* TASK STATEMENT
Exactly the lines from the one containing "这里， $C_k$ 是 $D$ 中属于第 $k$ 类的样本子集， $K$ 是类的个数。" through the end of the data below are to be reproduced, and nothing besides them.
= = = =
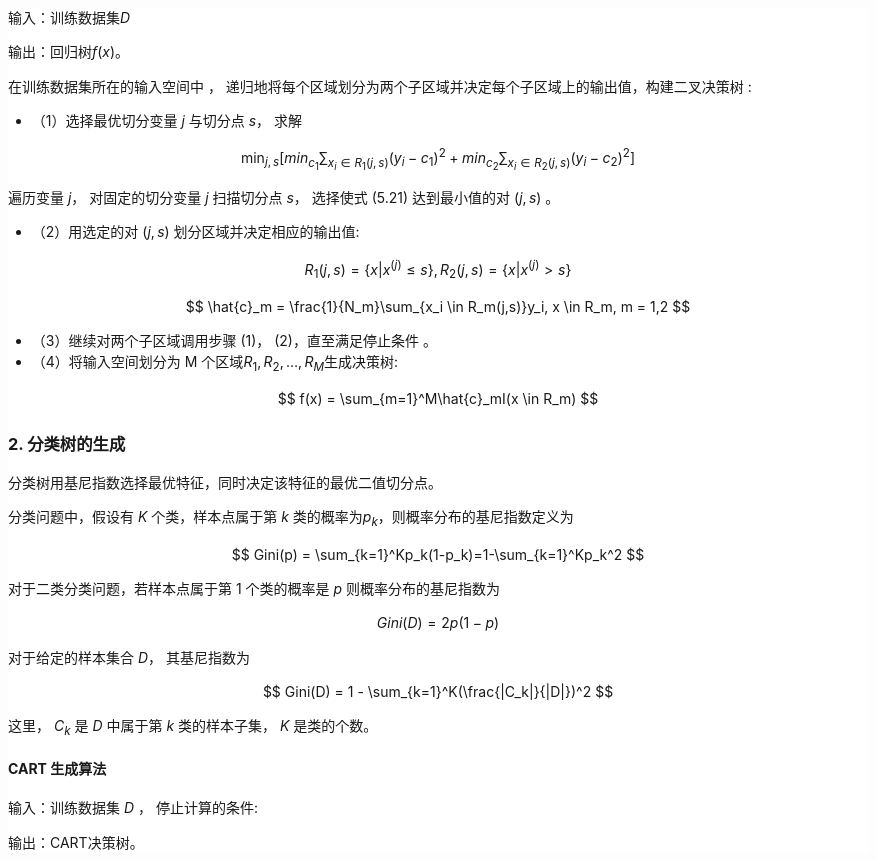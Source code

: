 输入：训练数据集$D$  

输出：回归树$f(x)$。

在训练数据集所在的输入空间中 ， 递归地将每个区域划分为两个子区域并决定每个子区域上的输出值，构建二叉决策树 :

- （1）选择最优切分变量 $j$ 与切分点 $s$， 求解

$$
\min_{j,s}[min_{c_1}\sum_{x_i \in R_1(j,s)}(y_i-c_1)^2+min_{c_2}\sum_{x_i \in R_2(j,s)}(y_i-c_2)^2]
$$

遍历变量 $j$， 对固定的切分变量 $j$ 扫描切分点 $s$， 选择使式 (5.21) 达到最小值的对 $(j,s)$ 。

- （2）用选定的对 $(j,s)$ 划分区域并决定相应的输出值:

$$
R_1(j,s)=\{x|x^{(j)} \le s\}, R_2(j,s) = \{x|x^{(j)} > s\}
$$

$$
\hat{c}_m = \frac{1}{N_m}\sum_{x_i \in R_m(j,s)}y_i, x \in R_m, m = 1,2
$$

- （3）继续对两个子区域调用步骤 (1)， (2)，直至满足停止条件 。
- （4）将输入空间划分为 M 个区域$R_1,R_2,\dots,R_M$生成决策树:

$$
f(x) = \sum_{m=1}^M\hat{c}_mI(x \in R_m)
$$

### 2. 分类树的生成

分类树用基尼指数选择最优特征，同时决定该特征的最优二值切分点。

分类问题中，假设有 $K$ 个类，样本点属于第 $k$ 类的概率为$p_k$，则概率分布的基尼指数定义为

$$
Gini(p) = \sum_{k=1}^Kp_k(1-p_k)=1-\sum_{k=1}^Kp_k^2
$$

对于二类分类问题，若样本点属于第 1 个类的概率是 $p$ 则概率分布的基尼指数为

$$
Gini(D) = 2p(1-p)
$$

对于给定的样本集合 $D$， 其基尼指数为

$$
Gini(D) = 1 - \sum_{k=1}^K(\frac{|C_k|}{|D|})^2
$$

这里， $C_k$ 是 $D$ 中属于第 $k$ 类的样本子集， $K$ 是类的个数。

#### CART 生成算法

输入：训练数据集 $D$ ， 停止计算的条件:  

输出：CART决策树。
= = = =
* SOLUTION BELOW
这里， $C_k$ 是 $D$ 中属于第 $k$ 类的样本子集， $K$ 是类的个数。

#### CART 生成算法

输入：训练数据集 $D$ ， 停止计算的条件:  

输出：CART决策树。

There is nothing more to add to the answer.